- Assignment:
Would you transcribe the entries below word for word, omitting all images?

- The data:

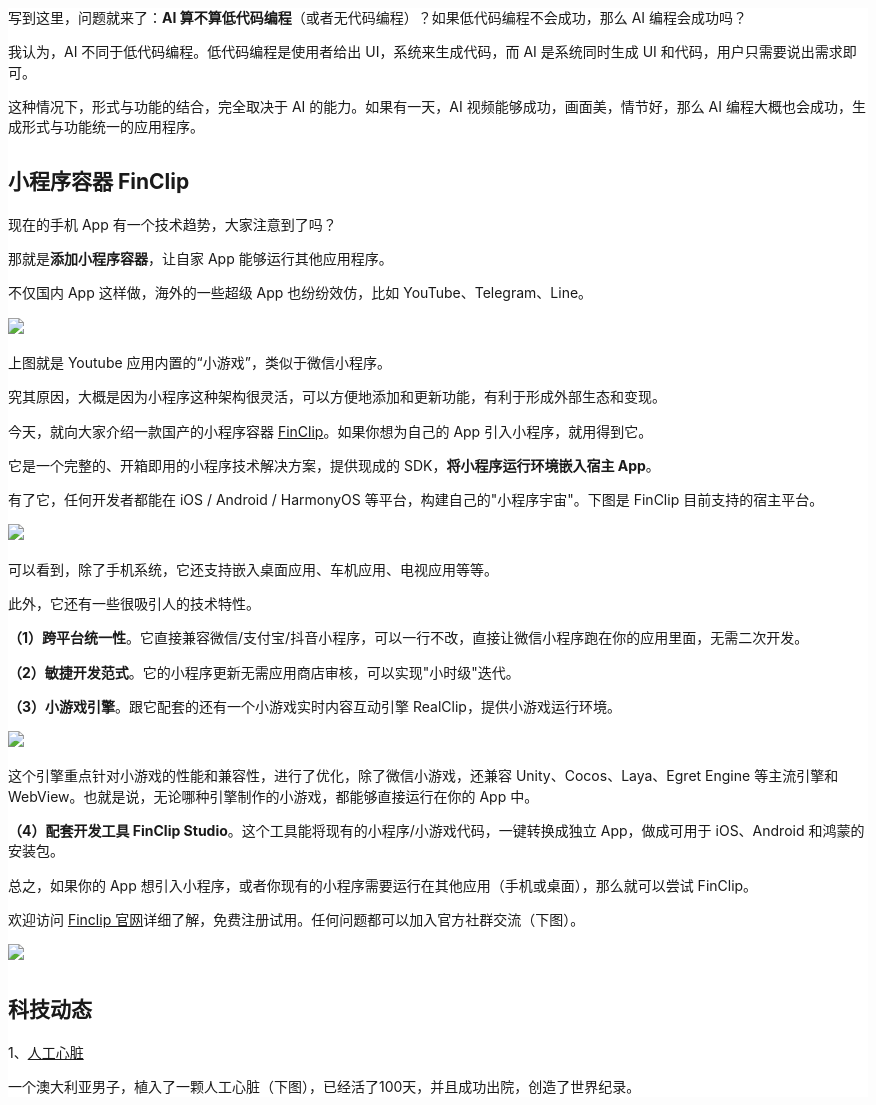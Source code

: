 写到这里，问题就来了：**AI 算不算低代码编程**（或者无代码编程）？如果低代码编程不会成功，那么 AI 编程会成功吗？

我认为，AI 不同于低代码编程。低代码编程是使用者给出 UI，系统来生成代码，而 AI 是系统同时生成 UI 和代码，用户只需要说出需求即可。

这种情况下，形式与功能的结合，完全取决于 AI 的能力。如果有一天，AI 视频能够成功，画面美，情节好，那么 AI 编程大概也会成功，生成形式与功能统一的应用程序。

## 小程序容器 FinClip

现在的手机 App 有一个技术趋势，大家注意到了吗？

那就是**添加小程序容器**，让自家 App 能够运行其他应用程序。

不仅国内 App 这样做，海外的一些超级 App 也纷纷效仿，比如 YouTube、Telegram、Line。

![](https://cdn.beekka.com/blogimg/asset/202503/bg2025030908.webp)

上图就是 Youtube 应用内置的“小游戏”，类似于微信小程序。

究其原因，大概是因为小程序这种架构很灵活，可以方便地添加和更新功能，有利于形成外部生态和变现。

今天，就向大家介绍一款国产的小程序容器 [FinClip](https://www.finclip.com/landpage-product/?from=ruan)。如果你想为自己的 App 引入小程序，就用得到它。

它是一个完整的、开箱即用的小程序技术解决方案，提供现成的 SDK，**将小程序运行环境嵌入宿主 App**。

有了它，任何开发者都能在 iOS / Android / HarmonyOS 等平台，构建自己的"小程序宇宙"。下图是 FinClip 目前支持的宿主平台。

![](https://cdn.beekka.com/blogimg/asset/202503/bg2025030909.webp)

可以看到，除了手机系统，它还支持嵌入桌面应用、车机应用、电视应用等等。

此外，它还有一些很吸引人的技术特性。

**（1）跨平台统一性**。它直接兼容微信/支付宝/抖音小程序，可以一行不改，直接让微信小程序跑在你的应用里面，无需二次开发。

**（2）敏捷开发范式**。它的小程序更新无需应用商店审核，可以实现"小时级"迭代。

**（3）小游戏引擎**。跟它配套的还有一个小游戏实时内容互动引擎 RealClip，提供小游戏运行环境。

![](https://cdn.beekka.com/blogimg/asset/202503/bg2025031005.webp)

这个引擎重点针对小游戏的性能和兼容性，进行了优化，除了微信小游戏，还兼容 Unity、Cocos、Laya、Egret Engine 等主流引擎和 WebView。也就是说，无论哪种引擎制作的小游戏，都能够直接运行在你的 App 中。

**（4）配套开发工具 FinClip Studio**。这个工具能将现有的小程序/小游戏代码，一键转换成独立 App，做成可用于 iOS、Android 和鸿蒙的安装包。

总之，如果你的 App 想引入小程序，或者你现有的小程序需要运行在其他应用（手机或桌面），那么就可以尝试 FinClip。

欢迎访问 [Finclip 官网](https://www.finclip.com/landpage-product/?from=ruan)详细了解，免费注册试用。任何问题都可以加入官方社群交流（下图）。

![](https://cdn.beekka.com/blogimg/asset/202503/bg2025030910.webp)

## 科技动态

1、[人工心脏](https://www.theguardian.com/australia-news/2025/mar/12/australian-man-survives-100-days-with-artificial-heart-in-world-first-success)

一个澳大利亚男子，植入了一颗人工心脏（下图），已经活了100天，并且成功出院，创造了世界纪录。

- Solution for this task:
Source code

: 写到这里，问题就来了：**AI 算不算低代码编程**（或者无代码编程）？如果低代码编程不会成功，那么 AI 编程会成功吗？

我认为，AI 不同于低代码编程。低代码编程是使用者给出 UI，系统来生成代码，而 AI 是系统同时生成 UI 和代码，用户只需要说出需求即可。

这种情况下，形式与功能的结合，完全取决于 AI 的能力。如果有一天，AI 视频能够成功，画面美，情节好，那么 AI 编程大概也会成功，生成形式与功能统一的应用程序。

## 小程序容器 FinClip

现在的手机 App 有一个技术趋势，大家注意到了吗？

那就是**添加小程序容器**，让自家 App 能够运行其他应用程序。

不仅国内 App 这样做，海外的一些超级 App 也纷纷效仿，比如 YouTube、Telegram、Line。

![](https://cdn.beekka.com/blogimg/asset/202503/bg2025030908.webp)

上图就是 Youtube 应用内置的“小游戏”，类似于微信小程序。

究其原因，大概是因为小程序这种架构很灵活，可以方便地添加和更新功能，有利于形成外部生态和变现。

今天，就向大家介绍一款国产的小程序容器 [FinClip](https://www.finclip.com/landpage-product/?from=ruan)。如果你想为自己的 App 引入小程序，就用得到它。

它是一个完整的、开箱即用的小程序技术解决方案，提供现成的 SDK，**将小程序运行环境嵌入宿主 App**。

有了它，任何开发者都能在 iOS / Android / HarmonyOS 等平台，构建自己的"小程序宇宙"。下图是 FinClip 目前支持的宿主平台。

![](https://cdn.beekka.com/blogimg/asset/202503/bg2025030909.webp)

可以看到，除了手机系统，它还支持嵌入桌面应用、车机应用、电视应用等等。

此外，它还有一些很吸引人的技术特性。

**（1）跨平台统一性**。它直接兼容微信/支付宝/抖音小程序，可以一行不改，直接让微信小程序跑在你的应用里面，无需二次开发。

**（2）敏捷开发范式**。它的小程序更新无需应用商店审核，可以实现"小时级"迭代。

**（3）小游戏引擎**。跟它配套的还有一个小游戏实时内容互动引擎 RealClip，提供小游戏运行环境。

![](https://cdn.beekka.com/blogimg/asset/202503/bg2025031005.webp)

这个引擎重点针对小游戏的性能和兼容性，进行了优化，除了微信小游戏，还兼容 Unity、Cocos、Laya、Egret Engine 等主流引擎和 WebView。也就是说，无论哪种引擎制作的小游戏，都能够直接运行在你的 App 中。

**（4）配套开发工具 FinClip Studio**。这个工具能将现有的小程序/小游戏代码，一键转换成独立 App，做成可用于 iOS、Android 和鸿蒙的安装包。

总之，如果你的 App 想引入小程序，或者你现有的小程序需要运行在其他应用（手机或桌面），那么就可以尝试 FinClip。

欢迎访问 [Finclip 官网](https://www.finclip.com/landpage-product/?from=ruan)详细了解，免费注册试用。任何问题都可以加入官方社群交流（下图）。

![](https://cdn.beekka.com/blogimg/asset/202503/bg2025030910.webp)

## 科技动态

1、[人工心脏](https://www.theguardian.com/australia-news/2025/mar/12/australian-man-survives-100-days-with-artificial-heart-in-world-first-success)

一个澳大利亚男子，植入了一颗人工心脏（下图），已经活了100天，并且成功出院，创造了世界纪录。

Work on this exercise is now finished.